Photoinduced Electron Transfer (PET) as Key to Accelerate the Cycloreversion Reaction of Arylquadricyclanes.

Abstract

The development of methods for the utilization of sustainable energy resources is an important scientific challenge. In one approach, the conversion and storage of solar light energy as chemical energy in a photoreaction has been established, namely as molecular solar thermal energy storage (MOST). In particular, the norbornadiene-quadricyclane system offers favorable photochemical and physicochemical properties for this purpose. However, the chemical reaction to release the stored energy, i.e., the cycloreversion of the quadricyclane, still requires improvement. In this context, we demonstrate that a fast and controlled cycloreversion of 2-(5-(1-methoxynaphthyl))quadricyclane can be accomplished in a photoinduced electron transfer (PET) reaction.

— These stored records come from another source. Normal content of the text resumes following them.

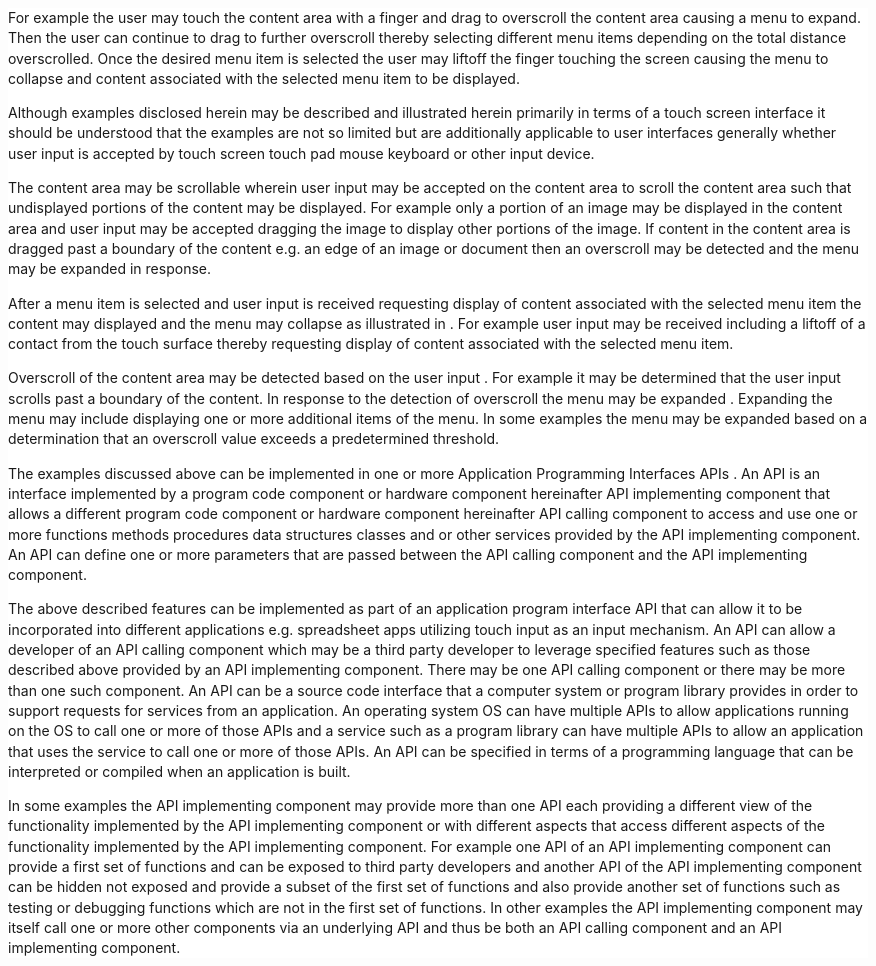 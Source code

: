 For example the user may touch the content area with a finger and drag to overscroll the content area causing a menu to expand. Then the user can continue to drag to further overscroll thereby selecting different menu items depending on the total distance overscrolled. Once the desired menu item is selected the user may liftoff the finger touching the screen causing the menu to collapse and content associated with the selected menu item to be displayed.

Although examples disclosed herein may be described and illustrated herein primarily in terms of a touch screen interface it should be understood that the examples are not so limited but are additionally applicable to user interfaces generally whether user input is accepted by touch screen touch pad mouse keyboard or other input device.

The content area may be scrollable wherein user input may be accepted on the content area to scroll the content area such that undisplayed portions of the content may be displayed. For example only a portion of an image may be displayed in the content area and user input may be accepted dragging the image to display other portions of the image. If content in the content area is dragged past a boundary of the content e.g. an edge of an image or document then an overscroll may be detected and the menu may be expanded in response.

After a menu item is selected and user input is received requesting display of content associated with the selected menu item the content may displayed and the menu may collapse as illustrated in . For example user input may be received including a liftoff of a contact from the touch surface thereby requesting display of content associated with the selected menu item.

Overscroll of the content area may be detected based on the user input . For example it may be determined that the user input scrolls past a boundary of the content. In response to the detection of overscroll the menu may be expanded . Expanding the menu may include displaying one or more additional items of the menu. In some examples the menu may be expanded based on a determination that an overscroll value exceeds a predetermined threshold.

The examples discussed above can be implemented in one or more Application Programming Interfaces APIs . An API is an interface implemented by a program code component or hardware component hereinafter API implementing component that allows a different program code component or hardware component hereinafter API calling component to access and use one or more functions methods procedures data structures classes and or other services provided by the API implementing component. An API can define one or more parameters that are passed between the API calling component and the API implementing component.

The above described features can be implemented as part of an application program interface API that can allow it to be incorporated into different applications e.g. spreadsheet apps utilizing touch input as an input mechanism. An API can allow a developer of an API calling component which may be a third party developer to leverage specified features such as those described above provided by an API implementing component. There may be one API calling component or there may be more than one such component. An API can be a source code interface that a computer system or program library provides in order to support requests for services from an application. An operating system OS can have multiple APIs to allow applications running on the OS to call one or more of those APIs and a service such as a program library can have multiple APIs to allow an application that uses the service to call one or more of those APIs. An API can be specified in terms of a programming language that can be interpreted or compiled when an application is built.

In some examples the API implementing component may provide more than one API each providing a different view of the functionality implemented by the API implementing component or with different aspects that access different aspects of the functionality implemented by the API implementing component. For example one API of an API implementing component can provide a first set of functions and can be exposed to third party developers and another API of the API implementing component can be hidden not exposed and provide a subset of the first set of functions and also provide another set of functions such as testing or debugging functions which are not in the first set of functions. In other examples the API implementing component may itself call one or more other components via an underlying API and thus be both an API calling component and an API implementing component.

Specifically, we identified 9-mesityl-10-methylacridinium, 9,10-dicyanoanthracene, and 9-nitrobenzo[b]quinolizinium as suitable catalysts that initiate the fast cycloreversion of the quadricyclane to the norbornadiene with visible light (420 nm) and with low catalyst loading. At the same time, there is no significant loss of favorable MOST properties, namely half-life and energy storage density. Thus, this method provides an efficient, complementary tool for the targeted cycloreversion of quadricyclane with high temporal and local control, as required for MOST applications.